Page 32 of Sword of Destiny


  ‘No doubt you're right.’ Geralt sat, dislodging the pine needles that had been stuffed into his collar. ‘No doubt you're right, Ciri. The Water of Brokilone, name to name… It seems that the dryads have amused themselves at our expense.’

  He stood, lifted the sword that was lying nearby and buckled his belt around his waist.

  ‘Ciri?’

  ‘Yes?’

  ‘You too, you were amused at my expense.’

  ‘Me?’

  ‘You are the daughter of Pavetta, the granddaughter of Calanthe of Cintra. You knew from the beginning who I was…’

  ‘No,’ she responded, blushing. ‘Not at first. It's you who disenchanted my papa, isn't it?’

  ‘Not really.’ He shook his head. ‘It was your mother… with the help of your grandmother. I only helped them.’

  ‘But Nanny said… She said that I was the subject of destiny. Because I was the surprise. The child-surprise, Geralt?’

  ‘Ciri.’ He looked into her eyes, nodding and smiling. ‘You can believe me: you are the biggest surprise I have ever met.’

  ‘Ah!’ The girl's face cleared. ‘Then it's true! I am the subject of destiny. Nanny predicted that a witcher would come, that he would have white hair and that he would take me with him. Grandmother cried… How will it be? Where are you taking me, tell me?’

  ‘Home, to Cintra.’

  ‘Really? I thought that…’

  ‘You will think on the road. Let's go, Ciri, we must leave Brokilone. This is not a safe place.’

  ‘But I'm not afraid!’

  ‘Me, I'm afraid.’

  ‘Grandmother said that witchers aren't afraid of anything.’

  ‘Your grandmother was exaggerating. On our way, Ciri. I think I knoow where we…’ He examined the sun. ‘Hmm… Let's take the chance… Let's go that way.’

  ‘No.’ Ciri wrinkled her nose and pointed in the opposite direction. ‘That way. There.’

  ‘How do you know?’

  ‘I know, that's all,’ she responded, shrugging. She put him under her emerald gaze, astonished and helpless. ‘How… I don't know.’

  Pavetta's daughter, he thought. The child… The Child of Old Blood? It's possible that she inherited this gift from her mother.

  ‘Ciri…’ He unbuttoned his shirt and took out his medallion. ‘Touch it.’

  ‘Oh!’ She opened her mouth wide. ‘It's a terrible wolf. It has fangs…’

  ‘Touch.’ ‘Oh!’

  The witcher smiled, feeling the violent vibration of the medallion and the waves traveling up the silver chain.

  ‘It moved,’ Ciri murmured. ‘It moved!’

  ‘I know.
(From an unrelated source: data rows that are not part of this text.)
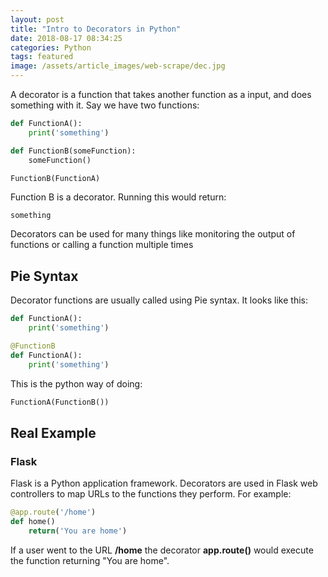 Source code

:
 ```yaml
---
layout: post
title: "Intro to Decorators in Python"
date: 2018-08-17 08:34:25
categories: Python
tags: featured
image: /assets/article_images/web-scrape/dec.jpg
---
```


A decorator is a function that takes another function as a input, and does something with it. Say we have two functions:

```python
def FunctionA():
    print('something')

def FunctionB(someFunction):
    someFunction()

FunctionB(FunctionA)
```

Function B is a decorator. Running this would return:

```
something
```

Decorators can be used for many things like monitoring the output of functions or calling a function multiple times

## Pie Syntax

Decorator functions are usually called using Pie syntax. It looks like this:

```python
def FunctionA():
    print('something')

@FunctionB
def FunctionA():
    print('something')
```

This is the python way of doing:

```python
FunctionA(FunctionB())
```

## Real Example

### Flask

Flask is a Python application framework. Decorators are used in Flask web controllers to map URLs to the functions they perform. For example:

```python
@app.route('/home')
def home()
    return('You are home')
```

If a user went to the URL **/home** the decorator **app.route()** would execute the function returning "You are home".
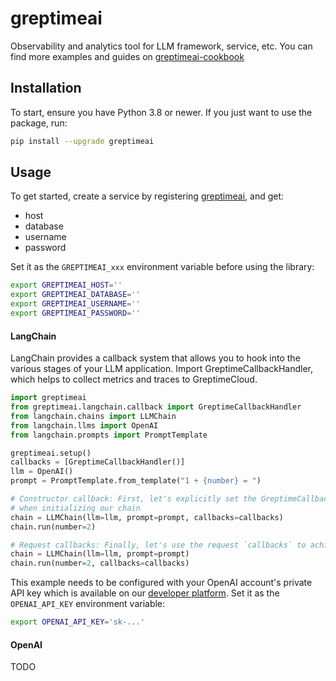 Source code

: # greptimeai

Observability and analytics tool for LLM framework, service, etc. You can find more
examples and guides on [greptimeai-cookbook][greptimeai-cookbook]

## Installation

To start, ensure you have Python 3.8 or newer. If you just
want to use the package, run:

```sh
pip install --upgrade greptimeai
```

## Usage

To get started, create a service by registering [greptimeai][greptimeai], and get:

- host
- database
- username
- password

Set it as the `GREPTIMEAI_xxx` environment variable before using the library:

```bash
export GREPTIMEAI_HOST=''
export GREPTIMEAI_DATABASE=''
export GREPTIMEAI_USERNAME=''
export GREPTIMEAI_PASSWORD=''
```

#### LangChain

LangChain provides a callback system that allows you to hook into the various stages of your LLM
application. Import GreptimeCallbackHandler, which helps to collect metrics and traces to
GreptimeCloud.

```python
import greptimeai
from greptimeai.langchain.callback import GreptimeCallbackHandler
from langchain.chains import LLMChain
from langchain.llms import OpenAI
from langchain.prompts import PromptTemplate

greptimeai.setup()
callbacks = [GreptimeCallbackHandler()]
llm = OpenAI()
prompt = PromptTemplate.from_template("1 + {number} = ")

# Constructor callback: First, let's explicitly set the GreptimeCallbackHandler
# when initializing our chain
chain = LLMChain(llm=llm, prompt=prompt, callbacks=callbacks)
chain.run(number=2)

# Request callbacks: Finally, let's use the request `callbacks` to achieve the same result
chain = LLMChain(llm=llm, prompt=prompt)
chain.run(number=2, callbacks=callbacks)
```

This example needs to be configured with your OpenAI account's private API key which is available on
our [developer platform](openai). Set it as the `OPENAI_API_KEY` environment variable:

```bash
export OPENAI_API_KEY='sk-...'
```

#### OpenAI

TODO

[greptimeai]: https://console.greptime.cloud/ai
[greptimeai-cookbook]: https://github.com/GreptimeTeam/greptimeai-cookbook
[openai]: https://platform.openai.com/account/api-keys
Come on, Ciri. You'll guide us.’

  ‘It's magic, isn't it?’

  ‘Of course.’

  As predicted, the little girl sensed the way forward. In what manner? This, he did not know. Quickly, more quickly than he would have thought, they came to a path that led them to the crossing of three roads. This was the border of Brokilone, at least as was recognized by humans. He remembered that only Eithné did not consider this the case.

  Ciri bit her lip, wrinkled her nose and paused, seeing the sandy roads torn by hooves and wagon wheels. Oriented at last, Geralt could be free of the girl's uncertain suggestions. He took the road east toward Brugge. Ciri, always worried, looked at the road west.
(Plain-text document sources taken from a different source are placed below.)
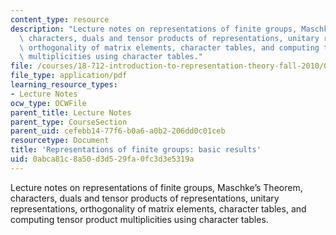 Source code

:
 ```yaml
---
content_type: resource
description: "Lecture notes on representations of finite groups, Maschke\u2019s Theorem,\
  \ characters, duals and tensor products of representations, unitary representations,\
  \ orthogonality of matrix elements, character tables, and computing tensor product\
  \ multiplicities using character tables."
file: /courses/18-712-introduction-to-representation-theory-fall-2010/0abca81c8a50d3d529fa0fc3d3e5319a_MIT18_712F10_ch3.pdf
file_type: application/pdf
learning_resource_types:
- Lecture Notes
ocw_type: OCWFile
parent_title: Lecture Notes
parent_type: CourseSection
parent_uid: cefebb14-77f6-b0a6-a0b2-206dd0c01ceb
resourcetype: Document
title: 'Representations of finite groups: basic results'
uid: 0abca81c-8a50-d3d5-29fa-0fc3d3e5319a
---
```

Lecture notes on representations of finite groups, Maschke’s Theorem, characters, duals and tensor products of representations, unitary representations, orthogonality of matrix elements, character tables, and computing tensor product multiplicities using character tables.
  ‘That way leads to Castle Nastrog,’ he teased. ‘You miss Kistrin?’

  The girl grumbled, catching up to Geralt. She turned again nonetheless, several times.

  ‘What is it, Ciri?’

  ‘I don't know,’ she murmured. ‘This isn't the right path, Geralt.’

  ‘Why? We're going to Brugge, home of King Venzlav who lives in a splendid castle where we will visit the baths and where we will sleep on feather beds…’

  ‘It's not the right path,’ she repeated. ‘No.’

  ‘It's a fact: I've seen the best. Stop brooding, Ciri. Let's go quickly.’

  They turned a corner surrounded by bushes. Ciri was right…

  The soldiers encircled them suddenly, rapidly, on all sides. They wore conical helmets, coats of mail and dark gray tunics sporting the black and gold of Verden. They remained at a distance without drawing their weapons.

  ‘Where do you come from, where are you going?’ someone yelled to Geralt, a squat man with spidery legs in a wide stance, wearing a worn green uniform.

  His face was tanned and wrinkled like a prune. His bow and his white-fletched arrows rose above his head.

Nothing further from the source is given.